千田好夫の書評勝手

自分で選ぶということ

前回、「歩けるようになるから」と言われて、4歳から16歳までの12年間も施設の中で医療を受けながら、以前より体が動きにくくなった、かけがいさんのお話を紹介した。「歩けるように」はならないけれど以前より動きのよくなる例ももちろんあり、一概に医療に問題があるというのではない。一般的にいえば、その人にとって動きのいいのはどういうことなのかは、本人が決めるしかないということだ。
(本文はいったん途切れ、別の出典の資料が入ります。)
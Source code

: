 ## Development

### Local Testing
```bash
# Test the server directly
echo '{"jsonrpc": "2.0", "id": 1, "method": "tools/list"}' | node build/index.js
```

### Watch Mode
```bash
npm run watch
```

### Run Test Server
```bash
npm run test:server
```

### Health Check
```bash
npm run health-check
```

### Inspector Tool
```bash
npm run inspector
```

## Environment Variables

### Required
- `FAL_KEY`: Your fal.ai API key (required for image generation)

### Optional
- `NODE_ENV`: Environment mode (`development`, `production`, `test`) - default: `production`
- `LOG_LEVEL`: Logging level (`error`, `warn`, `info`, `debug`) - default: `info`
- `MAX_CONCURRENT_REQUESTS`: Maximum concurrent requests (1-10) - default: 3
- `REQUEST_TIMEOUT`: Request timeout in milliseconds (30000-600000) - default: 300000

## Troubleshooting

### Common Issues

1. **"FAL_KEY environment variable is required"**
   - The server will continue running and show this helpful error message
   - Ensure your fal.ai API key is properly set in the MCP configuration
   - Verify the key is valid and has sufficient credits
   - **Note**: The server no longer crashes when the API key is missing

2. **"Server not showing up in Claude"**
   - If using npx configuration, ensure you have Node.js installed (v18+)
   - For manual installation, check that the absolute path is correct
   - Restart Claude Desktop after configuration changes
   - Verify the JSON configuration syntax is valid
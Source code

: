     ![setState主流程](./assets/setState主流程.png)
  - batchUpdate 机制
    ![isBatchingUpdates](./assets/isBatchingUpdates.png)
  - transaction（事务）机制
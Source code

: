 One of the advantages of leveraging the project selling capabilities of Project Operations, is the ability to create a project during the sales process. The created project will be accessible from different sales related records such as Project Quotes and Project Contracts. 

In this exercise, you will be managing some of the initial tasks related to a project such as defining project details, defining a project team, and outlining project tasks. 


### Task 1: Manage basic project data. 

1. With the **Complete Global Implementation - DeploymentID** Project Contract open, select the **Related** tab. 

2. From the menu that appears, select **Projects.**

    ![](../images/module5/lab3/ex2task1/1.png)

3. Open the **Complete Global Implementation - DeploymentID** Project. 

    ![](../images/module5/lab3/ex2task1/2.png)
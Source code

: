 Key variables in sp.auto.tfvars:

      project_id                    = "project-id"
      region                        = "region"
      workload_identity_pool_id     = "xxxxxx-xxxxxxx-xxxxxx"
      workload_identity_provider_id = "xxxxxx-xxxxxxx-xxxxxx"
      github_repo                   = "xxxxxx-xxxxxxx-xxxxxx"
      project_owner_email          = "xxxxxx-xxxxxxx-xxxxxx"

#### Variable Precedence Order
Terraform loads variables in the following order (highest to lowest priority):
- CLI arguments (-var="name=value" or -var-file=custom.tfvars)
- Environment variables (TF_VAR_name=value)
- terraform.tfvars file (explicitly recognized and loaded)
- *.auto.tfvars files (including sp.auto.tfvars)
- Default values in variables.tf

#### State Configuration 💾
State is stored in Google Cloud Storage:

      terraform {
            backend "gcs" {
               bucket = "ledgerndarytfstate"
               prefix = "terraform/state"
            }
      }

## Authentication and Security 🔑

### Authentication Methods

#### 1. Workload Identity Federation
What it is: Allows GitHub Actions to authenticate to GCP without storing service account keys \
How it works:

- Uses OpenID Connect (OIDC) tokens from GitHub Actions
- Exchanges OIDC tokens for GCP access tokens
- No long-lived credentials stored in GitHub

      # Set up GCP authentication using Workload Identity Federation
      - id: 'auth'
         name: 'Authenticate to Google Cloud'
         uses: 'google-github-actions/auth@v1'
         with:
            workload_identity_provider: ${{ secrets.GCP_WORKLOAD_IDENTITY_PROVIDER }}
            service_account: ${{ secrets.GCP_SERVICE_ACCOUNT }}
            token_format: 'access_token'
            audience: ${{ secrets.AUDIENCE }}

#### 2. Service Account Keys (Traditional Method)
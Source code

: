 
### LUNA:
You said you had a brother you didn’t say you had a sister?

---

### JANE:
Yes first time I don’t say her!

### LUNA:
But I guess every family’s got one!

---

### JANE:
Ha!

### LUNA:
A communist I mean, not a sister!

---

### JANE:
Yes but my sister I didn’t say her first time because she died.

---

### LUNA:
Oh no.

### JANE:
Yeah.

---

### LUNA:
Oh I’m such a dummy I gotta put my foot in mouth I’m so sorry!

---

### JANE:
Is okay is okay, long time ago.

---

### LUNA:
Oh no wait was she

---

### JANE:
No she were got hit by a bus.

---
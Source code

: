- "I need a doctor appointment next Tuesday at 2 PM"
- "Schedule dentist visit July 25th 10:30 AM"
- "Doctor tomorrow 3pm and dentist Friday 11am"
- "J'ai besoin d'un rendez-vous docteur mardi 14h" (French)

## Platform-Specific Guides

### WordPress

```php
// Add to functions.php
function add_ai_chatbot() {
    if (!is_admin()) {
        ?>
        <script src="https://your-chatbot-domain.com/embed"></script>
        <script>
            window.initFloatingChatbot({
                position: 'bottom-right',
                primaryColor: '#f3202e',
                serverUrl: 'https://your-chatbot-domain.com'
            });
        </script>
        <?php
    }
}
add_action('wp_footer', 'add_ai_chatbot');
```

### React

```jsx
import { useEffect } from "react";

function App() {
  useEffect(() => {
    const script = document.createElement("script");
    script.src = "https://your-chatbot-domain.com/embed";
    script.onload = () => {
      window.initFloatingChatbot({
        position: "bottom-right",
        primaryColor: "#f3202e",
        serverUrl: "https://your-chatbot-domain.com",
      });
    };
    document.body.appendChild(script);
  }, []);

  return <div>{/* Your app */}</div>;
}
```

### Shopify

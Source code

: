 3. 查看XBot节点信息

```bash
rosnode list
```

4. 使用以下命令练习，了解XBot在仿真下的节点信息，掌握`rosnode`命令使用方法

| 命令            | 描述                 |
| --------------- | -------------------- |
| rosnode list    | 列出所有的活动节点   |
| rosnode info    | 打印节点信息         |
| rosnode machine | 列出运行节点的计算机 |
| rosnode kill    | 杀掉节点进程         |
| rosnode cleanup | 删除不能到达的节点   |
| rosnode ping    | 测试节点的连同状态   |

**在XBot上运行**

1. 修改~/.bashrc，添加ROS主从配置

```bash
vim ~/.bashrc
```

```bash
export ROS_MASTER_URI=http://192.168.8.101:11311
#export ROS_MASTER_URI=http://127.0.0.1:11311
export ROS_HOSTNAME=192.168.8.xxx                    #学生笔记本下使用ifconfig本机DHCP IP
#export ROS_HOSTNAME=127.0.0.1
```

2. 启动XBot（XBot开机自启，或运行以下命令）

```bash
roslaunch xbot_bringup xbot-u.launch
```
そのためには、インフォームドコンセントやセカンドオピニオンの環境をつくることが重要だ。かけがいさんの場合も含めて、以前はそんなことは夢想だにできなかったことが大きな問題だった。本書は、温存療法をすすめる立場からの乳がん患者に対する解説書であるが、この問題について考えさせてくれる。

ある日突然からだのどこかにしこりを見つける。ちょっと驚いて真っ先にがんを疑うが、ある医師に相談すると、「これはただのしこりで、これががんだったら、世の中の人の大部分ががんになってる」などという。そこで別の医師に受診すると、果たしてやはりがんで「それもかなり大きくなっている。他への転移も調べてみないとわからない」などといわれる。

ただのおできががんに転化するなどということはいくらでもあるそうだが、納得できないものが残る。とはいえ、のように一人の医師だけの言葉をうのみにしない姿勢が大事なのだ。乳がんの場合は大きくわけて全摘と温存療法がある。本書によると全摘一辺倒だった日本でも最近半数近くが温存療法になり、しかも外国のデーターでは10年後の死亡率はほとんど変わらないという。

変わらないんだったら温存療法がいいに決まっていると誰しも思う。切り取る範囲が小さければ、精神的肉体的負担や後遺症も軽くてすむだろう。しかし、温存療法は、手術後に放射線照射をすることを前提にしている。そのための負担や放射線による後遺症の問題が別に発生することを忘れてはいけない。

だからこそ、患者自身がある程度の知識を身につけ、医師の説明をよくきいてわからないことはどんどん質問し、自分で考えることを本書はすすめる。全摘と温存療法のどちらにするのか、手術後の補助療法をどう選ぶのかは、最終的に自分で納得して決める。そうした場合には術後の満足度が20%も高いという。そのためにはインフォームドコンセントやセカンドオピニオンをとりやすい環境が必要だが、少しずつその環境ができつつあり、がんばれば事実上患者が治療法を選べるところにきているようだ。

しかし、ほんとうに患者だけで選ぶことができるのだろうか。制度上は学校を選択できないのに、あたかも親子がみずから養護学校を選んだかのように装われることがあることを考えると、手ばなしでは喜べない。本人が決めるにあたっては、周りの人との関係や社会のあり方が大きく関わってくる。車いすやストレッチャーで動きやすくなるように手術しようとしても、バリアフリーが進んでいなければ困るし、「ストレッチャーで外に出るのはみっともない!」という家族がいればやりにくい。

残念ながらこの点については、本書も未開拓の分野だ。「手術後のからだで生活していくのはあなた自身ですから、どう治療すればより快適な人生を送れるのかをイメージできるのはあなたをおいていません」と本書のように言い切ってしまうのは重たい。家族、地域社会とのつながりの中に本人もいるのだから、セクシュアリティの問題も含めて、乳房の有無でそのつながりが本人の不利に変わらぬように、まわりや社会全体のあり方を変えなければならい。そうしてこそほんとうに選ぶことができるのではないだろうか。